Meanwhile, Hindusthan Samachar took another hit. The news agency had long been funded by R K Sinha, a Rajya Sabha MP from the BJP and the owner of India’s largest private security agency. By early 2019, however, Sinha had grown disillusioned with the BJP. People close to him said he wanted to fight the last Lok Sabha election from Patna, Bihar. Patna is his hometown and the caste equations favoured him, as they had Shatrughan Sinha earlier. But the party fielded Ravi Shankar Prasad. A dejected R K Sinha drew back from Hindusthan Samachar.

Today, Hindusthan Samachar is mired in uncertainty, with the scheme to expand its reach and influence under Prasar Bharati’s patronage all but dead.

The Modi regime’s desire to rein in PTI was not sated, however.
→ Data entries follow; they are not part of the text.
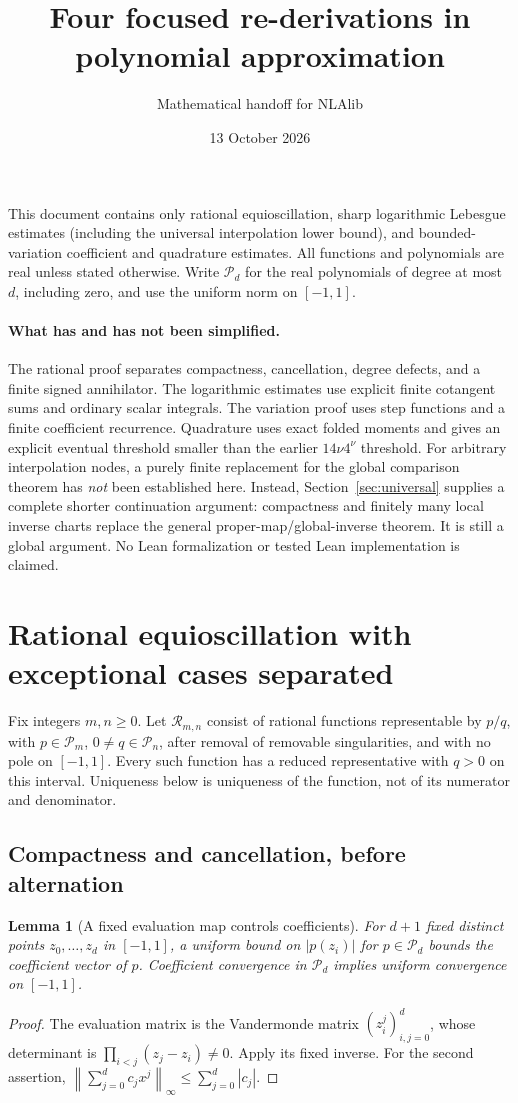 \documentclass[11pt]{article}
\title{Four focused re-derivations in polynomial approximation}
\author{Mathematical handoff for NLAlib}
\date{13 October 2026}
\newcommand{\PP}{\mathcal P}
\newcommand{\norm}[1]{\left\lVert#1\right\rVert}
\newtheorem{lemma}[theorem]{Lemma}
\theoremstyle{remark}\newtheorem{remark}[theorem]{Remark}
\begin{document}
\maketitle
\noindent This document contains only rational equioscillation, sharp logarithmic
Lebesgue estimates (including the universal interpolation lower bound), and
bounded-variation coefficient and quadrature estimates. All functions and
polynomials are real unless stated otherwise. Write $\PP_d$ for the real
polynomials of degree at most $d$, including zero, and use the uniform norm
on $[-1,1]$.

\paragraph{What has and has not been simplified.}
The rational proof separates compactness, cancellation, degree defects, and
a finite signed annihilator. The logarithmic estimates use explicit finite
cotangent sums and ordinary scalar integrals. The variation proof uses step
functions and a finite coefficient recurrence. Quadrature uses exact folded
moments and gives an explicit eventual threshold smaller than the earlier
$14\nu4^\nu$ threshold.
For arbitrary interpolation nodes, a purely finite replacement for the
global comparison theorem has \emph{not} been established here. Instead,
Section~\ref{sec:universal} supplies a complete shorter continuation argument:
compactness and finitely many local inverse charts replace the general
proper-map/global-inverse theorem. It is still a global argument. No Lean
formalization or tested Lean implementation is claimed.
\tableofcontents

\section{Rational equioscillation with exceptional cases separated}
\label{sec:rational}
Fix integers $m,n\ge0$. Let $\mathcal R_{m,n}$ consist of rational functions
representable by $p/q$, with $p\in\PP_m$, $0\ne q\in\PP_n$, after removal of
removable singularities, and with no pole on $[-1,1]$. Every such function has
a reduced representative with $q>0$ on this interval. Uniqueness below is
uniqueness of the function, not of its numerator and denominator.

\subsection{Compactness and cancellation, before alternation}
\begin{lemma}[A fixed evaluation map controls coefficients]\label{lem:vander}
For $d+1$ fixed distinct points $z_0,\ldots,z_d$ in $[-1,1]$, a uniform bound
on $|p(z_i)|$ for $p\in\PP_d$ bounds the coefficient vector of $p$.
Coefficient convergence in $\PP_d$ implies uniform convergence on $[-1,1]$.
\end{lemma}
\begin{proof}
The evaluation matrix is the Vandermonde matrix $(z_i^j)_{i,j=0}^d$, whose
determinant is $\prod_{i<j}(z_j-z_i)\ne0$. Apply its fixed inverse. For the
second assertion, $\norm{\sum_{j=0}^d c_jx^j}_\infty\le\sum_{j=0}^d|c_j|$.
\end{proof}
\end{document}
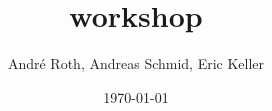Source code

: \documentclass[t,8pt]{beamer}
\begin{document}
\title{workshop}
\author{André Roth, Andreas Schmid, Eric Keller}

\date{\today}


\frame{\titlepage}


\end{document}
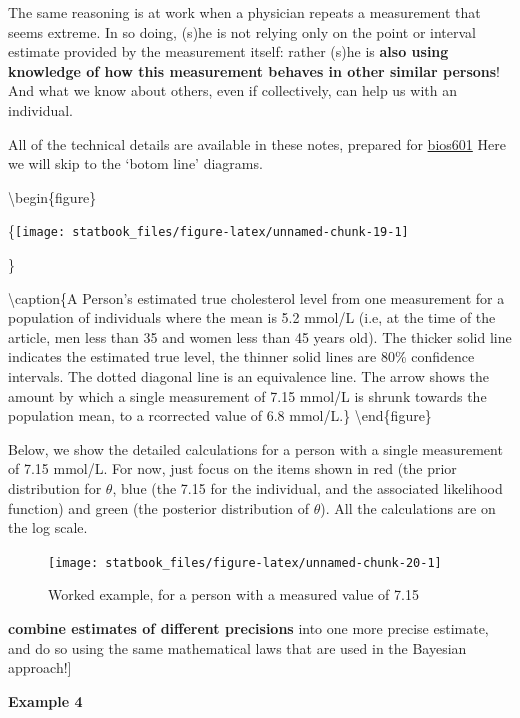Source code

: \documentclass[]{book}
\begin{document}
The same reasoning is at work when a physician repeats a measurement that seems extreme. In so doing, (s)he is not relying only on the point or interval estimate provided by the measurement itself: rather (s)he is \textbf{also using knowledge of how this measurement behaves in other similar persons}! And what we know about others, even if collectively, can help us with an individual.

All of the technical details are available in these notes, prepared for \href{}{bios601}
Here we will skip to the `botom line' diagrams.

\textbackslash{}begin\{figure\}

\{\centering \texttt{[image: statbook\_files/figure-latex/unnamed-chunk-19-1]}

\}

\textbackslash{}caption\{A Person's estimated true cholesterol level from one measurement for a population of individuals where the mean is 5.2 mmol/L (i.e, at the time of the article, men less than 35 and women less than 45 years old). The thicker solid line indicates the estimated true level, the thinner solid lines are 80\% confidence intervals. The dotted diagonal line is an equivalence line. The arrow shows the amount by which a single measurement of 7.15 mmol/L is shrunk towards the population mean, to a rcorrected value of 6.8 mmol/L.\}\label{fig:unnamed-chunk-19}
\textbackslash{}end\{figure\}

Below, we show the detailed calculations for a person with a single measurement of 7.15 mmol/L. For now, just focus on the items shown in red (the prior distribution for \(\theta\), blue (the 7.15 for the individual, and the associated likelihood function) and green (the posterior distribution of \(\theta\)). All the calculations are on the log scale.

\begin{figure}

{\centering \texttt{[image: statbook\_files/figure-latex/unnamed-chunk-20-1]} 

}

\caption{Worked example, for a person with a measured value of 7.15}\label{fig:unnamed-chunk-20}
\end{figure}

\textbf{combine estimates of different precisions} into one more precise estimate, and do so using the same mathematical laws that are used in the Bayesian approach!{]}

\textbf{Example 4}
\end{document}
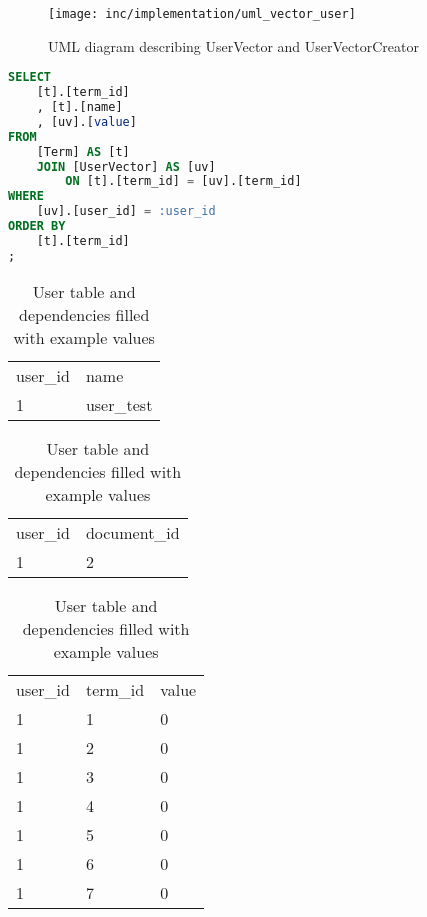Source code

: \begin{figure}[h]
    \center
    \texttt{[image: inc/implementation/uml\_vector\_user]}
    \caption{UML diagram describing UserVector and UserVectorCreator}
    \label{fig:uml_vector_user}
\end{figure}

\begin{lstlisting}[language=SQL,caption={SQL query for creating a user vector},label={lst:user-vector-query},float=h]
SELECT
    [t].[term_id]
    , [t].[name]
    , [uv].[value]
FROM
    [Term] AS [t]
    JOIN [UserVector] AS [uv]
        ON [t].[term_id] = [uv].[term_id]
WHERE
    [uv].[user_id] = :user_id
ORDER BY
    [t].[term_id]
;
\end{lstlisting}

\begin{table}
    \begin{tabular}{ l | l }
        \rowcolor{\dustRowHead}
        \multicolumn{2}{c}{\textbf{User}}\\\hline
        user\_id    & name \\\hline
        1           & user\_test\\
    \end{tabular}
    \quad
    \begin{tabular}{ l | l }
        \rowcolor{\dustRowHead}
        \multicolumn{2}{c}{UserPreference}\\\hline
        user\_id    & document\_id\\\hline
        1           & 2\\
    \end{tabular}
    \quad
    \begin{tabular}{ l | l | l }
        \rowcolor{\dustRowHead}
        \multicolumn{3}{c}{UserVector}\\\hline
        user\_id    & term\_id  & value\\\hline
        1           & 1         & 0\\
        1           & 2         & 0\\
        1           & 3         & 0\\
        1           & 4         & 0\\
        1           & 5         & 0\\
        1           & 6         & 0\\
        1           & 7         & 0\\
    \end{tabular}
    \caption{User table and dependencies filled with example values}
    \label{tab:user}
\end{table}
In yet another bid to cut it down to size, bureaucrats and journalists aligned with the BJP advised the government to start its own news agency using Prasar Bharati. Prasar Bharati News Service was floated in 2019.

The rationale given was that AIR had over 700 reporters across the country and Doordarshan about 400 reporters and stingers, forming a vast network that the state broadcaster could easily use to start its own news agency.

“If we look at this from an intellectual capital perspective then it's a good step and it will help reduce Prasar Bharati’s budget,” said a journalist who is employed by AIR as an adviser. “If 11,00 reporters of Doordarshan and AIR are used well, PBNS can become a news agency better than PTI or UNI and we won’t have to spend extra money on it.”

Here’s where it gets rather shady. Back when Prasar Bharati was considering going with Hindusthan Samachar, the news agency’s CEO, Sameer Kumar, was involved in the decisionmaking. When the PBNS started its operation, Kumar became its CEO.

Setting up a news agency isn’t very hard for an organisation of the size and resources of Prasar Bharati. Running a professional news agency is another matter, however. Indeed, Prasar Bharati has been struggling to mould its network of reporters into a credible news agency. The other problem is how does the PBNS find enough subscribers for its news to reduce the expenses on services provided to it by PTI and UNI?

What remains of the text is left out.